At the time, and for centuries, Constantinople was a symbol of unchallenged power and glory. It was the seat of power of the mighty Holy Roman Emperor which consisted of a thriving seaport connecting Asia through the Bosphorus and Europe via the “Golden Horn”.
At the age of 21, Sultan Mehmet, was acutely aware of the geo-political, historical and cultural importance of gaining a stronghold in Constantinople. Constantinople, boasted of Christianity’s second most revered Holy Site, the 6th century marvel, Hagia Sophia; the jewel of Constantinople. Eventually, the loss of this city and the beloved Hagia Sophia to the Muslims, would be a major blow to Christian Europe.
Situated on the crossroads of culture and civilization, Constantinople was a city protected by water on two sides and the grand, impenetrable Theodosian Walls built in the 5th century, on the third side. The city had stood the test of time as the ambitions of many conquerors seeking power and glory shattered outside its formidable walls. But Mehmet’s excellent strategy and planning from the moment he stepped in the shoes of a Sultan, up until he finally conquered the city, stood him apart from those before him.

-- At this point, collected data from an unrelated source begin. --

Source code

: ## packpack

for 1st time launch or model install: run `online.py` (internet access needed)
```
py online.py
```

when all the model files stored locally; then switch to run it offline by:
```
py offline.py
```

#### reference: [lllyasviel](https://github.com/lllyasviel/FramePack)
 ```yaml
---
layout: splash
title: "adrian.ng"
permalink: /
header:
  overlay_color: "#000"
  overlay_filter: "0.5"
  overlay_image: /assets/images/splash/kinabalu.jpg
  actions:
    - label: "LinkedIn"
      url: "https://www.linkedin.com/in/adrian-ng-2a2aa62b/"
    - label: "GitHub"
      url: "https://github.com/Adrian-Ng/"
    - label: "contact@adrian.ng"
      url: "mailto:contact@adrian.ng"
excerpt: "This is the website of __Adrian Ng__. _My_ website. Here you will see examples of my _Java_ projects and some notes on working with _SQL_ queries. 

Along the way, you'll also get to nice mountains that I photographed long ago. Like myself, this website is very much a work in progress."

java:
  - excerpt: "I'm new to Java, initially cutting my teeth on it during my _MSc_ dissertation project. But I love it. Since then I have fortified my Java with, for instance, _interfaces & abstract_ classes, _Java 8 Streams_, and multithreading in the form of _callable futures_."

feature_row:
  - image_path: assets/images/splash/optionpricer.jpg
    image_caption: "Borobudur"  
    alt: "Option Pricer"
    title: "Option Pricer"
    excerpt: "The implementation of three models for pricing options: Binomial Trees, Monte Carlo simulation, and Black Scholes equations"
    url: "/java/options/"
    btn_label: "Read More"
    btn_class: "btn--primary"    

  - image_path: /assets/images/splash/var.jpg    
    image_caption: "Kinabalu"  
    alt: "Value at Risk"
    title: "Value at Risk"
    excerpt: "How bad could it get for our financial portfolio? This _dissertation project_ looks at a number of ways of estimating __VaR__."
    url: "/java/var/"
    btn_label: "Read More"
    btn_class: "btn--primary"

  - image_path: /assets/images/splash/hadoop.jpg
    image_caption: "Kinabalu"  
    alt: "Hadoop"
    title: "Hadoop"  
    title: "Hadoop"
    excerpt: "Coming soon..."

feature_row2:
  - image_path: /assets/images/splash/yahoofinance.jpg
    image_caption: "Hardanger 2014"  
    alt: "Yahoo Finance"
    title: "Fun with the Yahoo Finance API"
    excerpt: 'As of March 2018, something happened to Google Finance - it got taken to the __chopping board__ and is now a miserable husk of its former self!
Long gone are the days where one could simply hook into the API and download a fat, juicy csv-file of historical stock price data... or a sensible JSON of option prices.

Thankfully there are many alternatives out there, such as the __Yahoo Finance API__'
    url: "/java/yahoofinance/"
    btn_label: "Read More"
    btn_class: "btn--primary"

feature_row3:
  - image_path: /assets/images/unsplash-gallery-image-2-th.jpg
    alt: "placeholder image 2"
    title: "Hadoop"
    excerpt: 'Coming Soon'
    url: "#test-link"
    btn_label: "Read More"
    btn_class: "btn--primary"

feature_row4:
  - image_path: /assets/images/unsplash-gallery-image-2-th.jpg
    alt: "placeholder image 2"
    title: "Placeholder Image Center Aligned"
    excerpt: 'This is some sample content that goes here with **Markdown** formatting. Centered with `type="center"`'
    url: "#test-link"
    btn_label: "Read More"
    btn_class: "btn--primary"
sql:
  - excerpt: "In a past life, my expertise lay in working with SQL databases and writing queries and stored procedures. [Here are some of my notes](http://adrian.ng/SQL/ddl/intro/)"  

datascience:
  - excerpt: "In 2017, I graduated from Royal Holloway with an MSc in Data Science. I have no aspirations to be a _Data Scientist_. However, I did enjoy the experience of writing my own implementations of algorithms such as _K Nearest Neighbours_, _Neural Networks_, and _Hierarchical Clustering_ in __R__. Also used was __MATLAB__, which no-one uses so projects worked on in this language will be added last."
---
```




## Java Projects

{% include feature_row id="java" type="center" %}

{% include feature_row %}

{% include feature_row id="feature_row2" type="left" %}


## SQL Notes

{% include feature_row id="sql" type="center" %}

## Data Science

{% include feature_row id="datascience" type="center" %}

Mehmet’s ingenious war strategy
- Mehmet started preparations for the conquest, immediately after taking the throne. He struck strategic alliances with the Venetians and the Genoese, which was a key step towards the grand conquest.
- Mehmet diffused a network of spies to provide valuable insights on the preparations within Constantinople. Mehmet was well-informed about the lack of manpower, declining Roman influence in the region, internal conflicts and a dwindling treasury.
- He announced an unnamed prize for the best engineers, blacksmiths, cannon makers in his kingdom and abroad to come forward with a plan to breach the infamous Theodosian walls.
- He took advantage of the situation and captured the surrounding areas of Constantinople to further enfeeble the hopes of the defenders within.
- He built a fortress on the route between Europe and Constantinople, helping him to intercept the correspondence and occasional supplies between the Byzantines and the Pope.
- He commissioned a Hungarian cannon maker, who built the deadliest cannon the world had ever witnessed, targeting the “invincible” His military and naval fleets caused significant disruptions in supplies to the city.